黒人の口ぶりはまるでそいつを知っているかのようだった。

「ワタシが何者かわかるのか……?」

「昔、散々世界中を荒らし回ってたからな」

「ほう……面白い」

そいつは杏を持ち上げた。

「だが……待っていろ。この娘を殺してからだ!」

そう言って杏を持つ腕に力を込めた。
しかし、腕に力が入らなかった。

「む!?」

杏の方を見ると、目の前に映るのは血に濡れた壁のみだった。
自分の体についているはずの腕までもが無くなっていた。
今更それに気付いたかのようにその切れ口から真っ白な液体が流れ出していた。

「こ……これは……!」

そいつが黒人の方を向くと、黒人が杏を抱きかかえていた。
真っ白な腕は見当たらない。

「遅くなってごめんな」

「くろ……さ……ん……」

涙の滲んだ目が黒人の姿を捉えた。

「なん……で……ここ……に……?」

「……キミがいたから」

そう言って黒人は杏を優しく寝かせた。


「貴様……ワタシの腕を……!」

「あア、悪いな。

 消しちまった」

「許さんぞ……!」

再び「闇」がそいつの体から滲み出し始めた。


ぴちょん


そいつの真上に水が溜まっていた。
天井スレスレに平たく溜まっている。

「はっ! これが貴様の能力か! だが、こんな水遊びで俺を殺せるか!?」

「そう思うのならやってやるよ」

黒人の殺気がいつもとは違う。
その感覚は、怒りによく似ていた。

「0.1ミリ 初速 3000km/秒
 この圧力で噴出される『水鉄砲』を受け切れるんならな」


つっ


小さな、本当に小さな穴が、その白い体に開いた。


つっ

つつっ

つつつっ


ほんの小さな穴が次第に増えていく。
その場を離れても次々と穴が開く。

それはやがて、大きな穴になった。

「な、何をした!」

そいつが叫んだが、黒人は答えない。

さらに穴の開くペースが速くなった。
次々と穴が広がっていく。

「や、やめろ!」


さらにペースが上がる。

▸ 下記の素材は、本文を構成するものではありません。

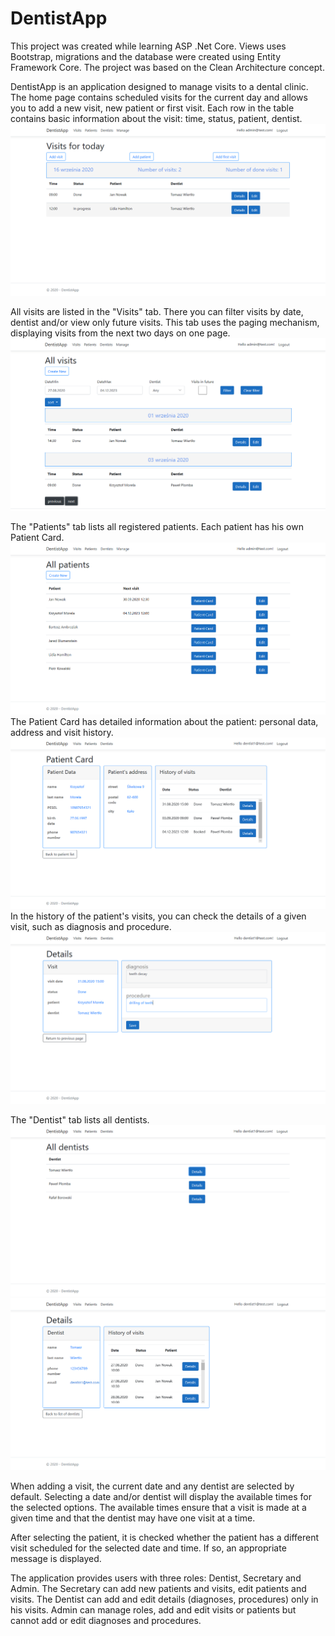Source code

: # DentistApp
This project was created while learning ASP .Net Core. 
Views uses Bootstrap, migrations and the database were created using Entity Framework Core. The project was based on the Clean Architecture concept.


DentistApp is an application designed to manage visits to a dental clinic. 
The home page contains scheduled visits for the current day and allows you to add a new visit, new patient or first visit. Each row in the table contains basic information about the visit: time, status, patient, dentist. 
![Home page](/Images/home.PNG)

All visits are listed in the "Visits" tab. There you can filter visits by date, dentist and/or view only future visits. This tab uses the paging mechanism, displaying visits from the next two days on one page.
!["Visits" tab](/Images/visits.PNG)

The "Patients" tab lists all registered patients. Each patient has his own Patient Card. 
!["Patients" tab](/Images/patients.PNG)
The Patient Card has detailed information about the patient: personal data, address and visit history. 
!["Patient Card"](/Images/patientcard.PNG)
In the history of the patient's visits, you can check the details of a given visit, such as diagnosis and procedure.
![Details of visit](/Images/visitdetails.PNG)

The "Dentist" tab lists all dentists.
!["Dentists" tab](/Images/dentists.PNG)
![Details of dentist](/Images/dentistdetails.PNG)
 
 
When adding a visit, the current date and any dentist are selected by default. Selecting a date and/or dentist will display the available times for the selected options. The available times ensure that a visit is made at a given time and that the dentist may have one visit at a time.

After selecting the patient, it is checked whether the patient has a different visit scheduled for the selected date and time. If so, an appropriate message is displayed.

The application provides users with three roles: Dentist, Secretary and Admin. The Secretary can add new patients and visits, edit patients and visits. The Dentist can add and edit details (diagnoses, procedures) only in his visits. Admin can manage roles, add and edit visits or patients but cannot add or edit diagnoses and procedures.
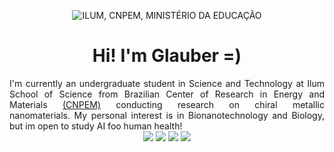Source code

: <div align="center">

![ILUM, CNPEM, MINISTÉRIO DA EDUCAÇÃO](https://github.com/Glaubernaoli/PCD---GenomeIdentifier/assets/172425065/6c9216ea-0cdb-4dac-aac5-445d505b2804)

</div>

<h1 align="center"> Hi! I'm Glauber =) </h1>

<div align="justify">
 I'm currently an undergraduate student in Science and Technology at Ilum School of Science from Brazilian Center of Research in Energy and Materials <a href="https://cnpem.br" class="botao">(CNPEM)</a> conducting research on chiral metallic nanomaterials. My personal interest is in Bionanotechnology and Biology, but im open to study AI foo human health!
</div>



<div align="center">
<a href="https://instagram.com/cientistabinho" target="_blank"><img loading="lazy" src="https://img.shields.io/badge/-Instagram-%23E4405F?style=for-the-badge&logo=instagram&logoColor=white" target="_blank"></a>
  <a href="http://lattes.cnpq.br/0913262665776521" target="_blank"><img loading="lazy" src="https://img.shields.io/badge/-Lattes-%230055A4?style=for-the-badge&logo=Lattes&logoColor=white" target="_blank"></a>
<a href = "mailto:naoli.glauber@gmail.com"><img loading="lazy" src="https://img.shields.io/badge/Gmail-D14836?style=for-the-badge&logo=gmail&logoColor=white" target="_blank"></a>
<a href="https://www.linkedin.com/in/glauber-naoli" target="_blank"><img loading="lazy" src="https://img.shields.io/badge/-LinkedIn-%230077B5?style=for-the-badge&logo=linkedin&logoColor=white" target="_blank"></a>   
</div>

それはもはや豪雨となった。


ざあああああぁぁぁぁ


「うがあああああああああ!」


「『水』の旋律 針千本」


弾丸以上のスピード、針以上の薄さの雨が、白い体に降り注ぐ。

やがて穴は一つになり、その穴は大きく広がり、


全てが終わった頃には、そこには何も残っていなかった。
「俺の女に手ェ出すな」






「くろさん、昨日はごめんなさい。勝手に出て行って……」

「キミが死ぬとこだったぞ」

「はい……。でも、あれはなんだったんですか?
 あんなに『邪』が入り込んできたのは初めてです」

「ごめんな、ちゃんと話しとくべきだった。
 ……あいつは昔、俺が退治したやつらの生き残りだ」

「退治したって……まさか……」

「『悪魔』だ。二千三百年前、世界を滅ぼしにかかったやつら」

「私達に、『能力』を与えた種族ですね……」

「あの女はまだ生きてるだろうな」

「でも、なんであれが一人だけで?」

「暇潰しだろ。あいつらはそういう種族だ」

「……」

絶句する杏に、黒人は続けた。

「あいつらの『邪』を奪い取るのは今のキミには無理だ。
 きつかったろ」

「はい……」

まだ杏は体が上手く動かせない。

「十日ぐらいで治ると思うから大人しくしてろよ」

「ごめんなさい……お仕事も休んでもらって……」

黒人は杏の頬に優しく手を触れた。

「仕事なんかよりキミの方が大切だからな」






涼しい風が窓から吹き込んできた。